(REQUIREMENT):
Where a line of the data holds the word "Binder", copy that line.

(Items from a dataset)

--- START ---

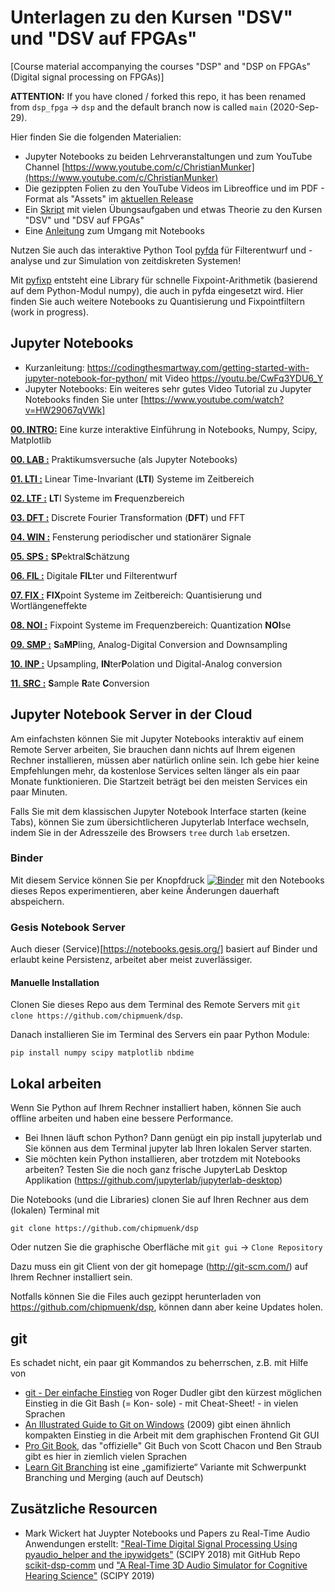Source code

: # Unterlagen zu den Kursen "DSV" und "DSV auf FPGAs" 
[Course material accompanying the courses "DSP" and "DSP on FPGAs" (Digital signal processing on FPGAs)]

**ATTENTION:** If you have cloned / forked this repo, it has been renamed from `dsp_fpga` -> `dsp` and the default branch now is called `main` (2020-Sep-29).

Hier finden Sie die folgenden Materialien:
* Jupyter Notebooks zu beiden Lehrveranstaltungen und zum YouTube Channel [https://www.youtube.com/c/ChristianMunker](https://www.youtube.com/c/ChristianMunker)
* Die gezippten Folien zu den YouTube Videos im Libreoffice und im PDF - Format als "Assets" im [aktuellen Release](https://github.com/chipmuenk/dsp/releases/tag/2020ss.2)
* Ein [Skript](docs/DSV_FPGA_Muenker_Skript.pdf) mit vielen Übungsaufgaben und etwas Theorie zu den Kursen "DSV" und "DSV auf FPGAs"
* Eine [Anleitung](docs/2020-DSP_Notebooks) zum Umgang mit Notebooks

Nutzen Sie auch das interaktive Python Tool [pyfda](https://github.com/chipmuenk/pyfda) für Filterentwurf und -analyse und zur Simulation von zeitdiskreten Systemen!

Mit [pyfixp](https://github.com/chipmuenk/pyfixp) entsteht eine Library für schnelle Fixpoint-Arithmetik (basierend auf dem Python-Modul numpy), die auch in pyfda eingesetzt wird. Hier finden Sie auch weitere Notebooks zu Quantisierung und Fixpointfiltern (work in progress).

## Jupyter Notebooks
* Kurzanleitung: https://codingthesmartway.com/getting-started-with-jupyter-notebook-for-python/ mit Video https://youtu.be/CwFq3YDU6_Y
* Jupyter Notebooks: Ein weiteres sehr gutes Video Tutorial zu Jupyter Notebooks finden Sie unter [https://www.youtube.com/watch?v=HW29067qVWk]

**[00. INTRO:](notebooks/00_Intro/_index.ipynb)** Eine kurze interaktive Einführung in Notebooks, Numpy, Scipy, Matplotlib

**[00. LAB :](notebooks/00_LAB/_index.ipynb)** Praktikumsversuche (als Jupyter Notebooks)

**[01. LTI :](notebooks/01_LTI/_index.ipynb)** Linear Time-Invariant (**LTI**) Systeme im Zeitbereich

**[02. LTF :](notebooks/02_LTF/_index.ipynb)** **LT**I Systeme im **F**requenzbereich

**[03. DFT :](notebooks/03_DFT/_index.ipynb)** Discrete Fourier Transformation (**DFT**) und FFT

**[04. WIN :](notebooks/04_WIN/_index.ipynb)** Fensterung periodischer und stationärer Signale

**[05. SPS :](notebooks/05_SPS/_index.ipynb)** **SP**ektral**S**chätzung

**[06. FIL :](notebooks/06_FIL/_index.ipynb)** Digitale **FIL**ter und Filterentwurf

**[07. FIX :](notebooks/07_FIX/_index.ipynb)** **FIX**point Systeme im Zeitbereich: Quantisierung und Wortlängeneffekte

**[08. NOI :](notebooks/08_NOI/_index.ipynb)** Fixpoint Systeme im Frequenzbereich: Quantization **NOI**se

**[09. SMP :](notebooks/09_SMP/_index.ipynb)** **S**a**MP**ling, Analog-Digital Conversion and Downsampling

**[10. INP :](notebooks/10_INP/_index.ipynb)** Upsampling, **IN**ter**P**olation und Digital-Analog conversion

**[11. SRC :](notebooks/11_SRC/_index.ipynb)** **S**ample **R**ate **C**onversion

## Jupyter Notebook Server in der Cloud
Am einfachsten können Sie mit Jupyter Notebooks interaktiv auf einem Remote Server arbeiten, Sie brauchen dann nichts auf Ihrem eigenen Rechner installieren, müssen aber natürlich online sein. Ich gebe hier keine Empfehlungen mehr, da kostenlose Services selten länger als ein paar Monate funktionieren. Die Startzeit beträgt bei den meisten Services ein paar Minuten. 

Falls Sie mit dem klassischen Jupyter Notebook Interface starten (keine Tabs), können Sie zum übersichtlicheren Jupyterlab Interface wechseln, indem Sie in der Adresszeile des Browsers `tree` durch `lab` ersetzen.

### Binder
Mit diesem Service können Sie per Knopfdruck [![Binder](https://mybinder.org/badge_logo.svg)](https://mybinder.org/v2/gh/chipmuenk/dsp/HEAD?urlpath=lab/tree/README.md) mit den Notebooks dieses Repos experimentieren, aber keine Änderungen dauerhaft abspeichern.

### Gesis Notebook Server
Auch dieser (Service)[https://notebooks.gesis.org/] basiert auf Binder und erlaubt keine Persistenz, arbeitet aber meist zuverlässiger.

#### Manuelle Installation
Clonen Sie dieses Repo aus dem Terminal des Remote Servers mit `git clone https://github.com/chipmuenk/dsp`.

Danach installieren Sie im Terminal des Servers ein paar Python Module:

    pip install numpy scipy matplotlib nbdime

## Lokal arbeiten
Wenn Sie Python auf Ihrem Rechner installiert haben, können Sie auch offline arbeiten und haben eine bessere Performance. 

- Bei Ihnen läuft schon Python? Dann genügt ein pip install jupyterlab und Sie können aus dem Terminal jupyter lab Ihren lokalen Server starten. 
- Sie möchten kein Python installieren, aber trotzdem mit Notebooks arbeiten? Testen Sie die noch ganz frische JupyterLab Desktop Applikation (https://github.com/jupyterlab/jupyterlab-desktop)

Die Notebooks (und die Libraries) clonen Sie auf Ihren Rechner aus dem (lokalen) Terminal mit 

    git clone https://github.com/chipmuenk/dsp
    
Oder nutzen Sie die graphische Oberfläche mit `git gui` -> `Clone Repository`
  
Dazu muss ein git Client von der git homepage (http://git-scm.com/) auf Ihrem Rechner installiert sein.

Notfalls können Sie die Files auch gezippt herunterladen von  https://github.com/chipmuenk/dsp, können dann aber keine Updates holen.


## git
Es schadet nicht, ein paar git Kommandos zu beherrschen, z.B. mit Hilfe von

* [git - Der einfache Einstieg](http://rogerdudler.github.io/git-guide/index.de.html) von Roger Dudler gibt den kürzest möglichen Einstieg in die Git Bash (= Kon-
sole) - mit Cheat-Sheet! - in vielen Sprachen
* [An Illustrated Guide to Git on Windows](http://nathanj.github.io/gitguide/tour.html) (2009) gibt einen ähnlich kompakten Einstieg in die Arbeit mit dem graphischen Frontend Git GUI
* [Pro Git Book](http://git-scm.com/book/de/v2), das "offizielle" Git Buch von Scott Chacon und Ben Straub gibt es hier in ziemlich vielen Sprachen
* [Learn Git Branching](https://learngitbranching.js.org?locale=de_DE) ist eine „gamifizierte“ Variante mit Schwerpunkt Branching und Merging (auch auf Deutsch)

## Zusätzliche Resourcen
* Mark Wickert hat Juypter Notebooks und Papers zu Real-Time Audio Anwendungen erstellt: ["Real-Time Digital Signal Processing Using pyaudio_helper and the ipywidgets"](https://conference.scipy.org/proceedings/scipy2018/pdfs/mark_wickert_250.pdf) (SCIPY 2018) mit GitHub Repo [scikit-dsp-comm](https://github.com/mwickert/scikit-dsp-comm) und ["A Real-Time 3D Audio Simulator for Cognitive Hearing Science"](http://conference.scipy.org/proceedings/scipy2019/mark_wickert.html) (SCIPY 2019)
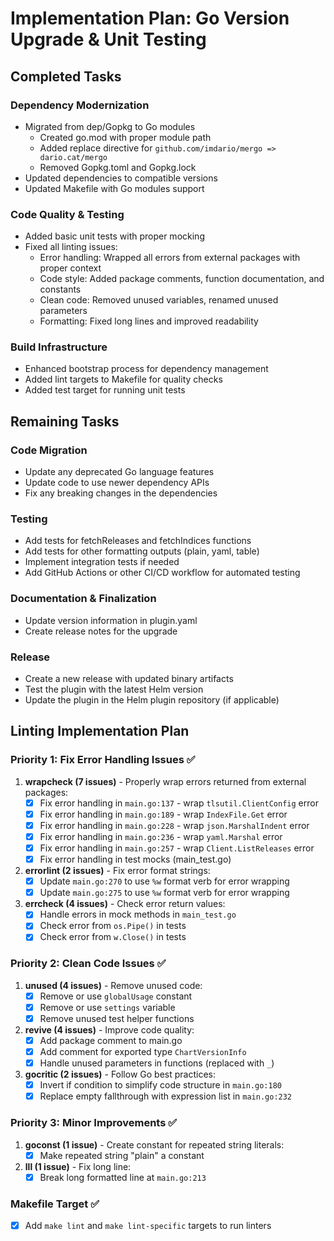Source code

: # Implementation Plan: Go Version Upgrade & Unit Testing

## Completed Tasks

### Dependency Modernization
- Migrated from dep/Gopkg to Go modules
  - Created go.mod with proper module path
  - Added replace directive for `github.com/imdario/mergo => dario.cat/mergo`
  - Removed Gopkg.toml and Gopkg.lock
- Updated dependencies to compatible versions
- Updated Makefile with Go modules support

### Code Quality & Testing
- Added basic unit tests with proper mocking
- Fixed all linting issues:
  - Error handling: Wrapped all errors from external packages with proper context
  - Code style: Added package comments, function documentation, and constants
  - Clean code: Removed unused variables, renamed unused parameters
  - Formatting: Fixed long lines and improved readability

### Build Infrastructure
- Enhanced bootstrap process for dependency management
- Added lint targets to Makefile for quality checks
- Added test target for running unit tests

## Remaining Tasks

### Code Migration
- Update any deprecated Go language features
- Update code to use newer dependency APIs
- Fix any breaking changes in the dependencies

### Testing
- Add tests for fetchReleases and fetchIndices functions
- Add tests for other formatting outputs (plain, yaml, table)
- Implement integration tests if needed
- Add GitHub Actions or other CI/CD workflow for automated testing

### Documentation & Finalization
- Update version information in plugin.yaml
- Create release notes for the upgrade

### Release
- Create a new release with updated binary artifacts
- Test the plugin with the latest Helm version
- Update the plugin in the Helm plugin repository (if applicable)

## Linting Implementation Plan

### Priority 1: Fix Error Handling Issues ✅
1. **wrapcheck (7 issues)** - Properly wrap errors returned from external packages:
   - [x] Fix error handling in `main.go:137` - wrap `tlsutil.ClientConfig` error
   - [x] Fix error handling in `main.go:189` - wrap `IndexFile.Get` error
   - [x] Fix error handling in `main.go:228` - wrap `json.MarshalIndent` error
   - [x] Fix error handling in `main.go:236` - wrap `yaml.Marshal` error
   - [x] Fix error handling in `main.go:257` - wrap `Client.ListReleases` error
   - [x] Fix error handling in test mocks (main_test.go)

2. **errorlint (2 issues)** - Fix error format strings:
   - [x] Update `main.go:270` to use `%w` format verb for error wrapping
   - [x] Update `main.go:275` to use `%w` format verb for error wrapping

3. **errcheck (4 issues)** - Check error return values:
   - [x] Handle errors in mock methods in `main_test.go`
   - [x] Check error from `os.Pipe()` in tests
   - [x] Check error from `w.Close()` in tests

### Priority 2: Clean Code Issues ✅
1. **unused (4 issues)** - Remove unused code:
   - [x] Remove or use `globalUsage` constant
   - [x] Remove or use `settings` variable
   - [x] Remove unused test helper functions

2. **revive (4 issues)** - Improve code quality:
   - [x] Add package comment to main.go
   - [x] Add comment for exported type `ChartVersionInfo`
   - [x] Handle unused parameters in functions (replaced with `_`)

3. **gocritic (2 issues)** - Follow Go best practices:
   - [x] Invert if condition to simplify code structure in `main.go:180`
   - [x] Replace empty fallthrough with expression list in `main.go:232`

### Priority 3: Minor Improvements ✅
1. **goconst (1 issue)** - Create constant for repeated string literals:
   - [x] Make repeated string "plain" a constant

2. **lll (1 issue)** - Fix long line:
   - [x] Break long formatted line at `main.go:213`

### Makefile Target ✅
- [x] Add `make lint` and `make lint-specific` targets to run linters
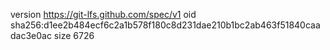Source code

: version https://git-lfs.github.com/spec/v1
oid sha256:d1ee2b484ecf6c2a1b578f180c8d231dae210b1bc2ab463f51840caadac3e0ac
size 6726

--- END ---

(RESPONSE TO THE EXERCISE):
### Binder
Mit diesem Service können Sie per Knopfdruck [![Binder](https://mybinder.org/badge_logo.svg)](https://mybinder.org/v2/gh/chipmuenk/dsp/HEAD?urlpath=lab/tree/README.md) mit den Notebooks dieses Repos experimentieren, aber keine Änderungen dauerhaft abspeichern.
Auch dieser (Service)[https://notebooks.gesis.org/] basiert auf Binder und erlaubt keine Persistenz, arbeitet aber meist zuverlässiger.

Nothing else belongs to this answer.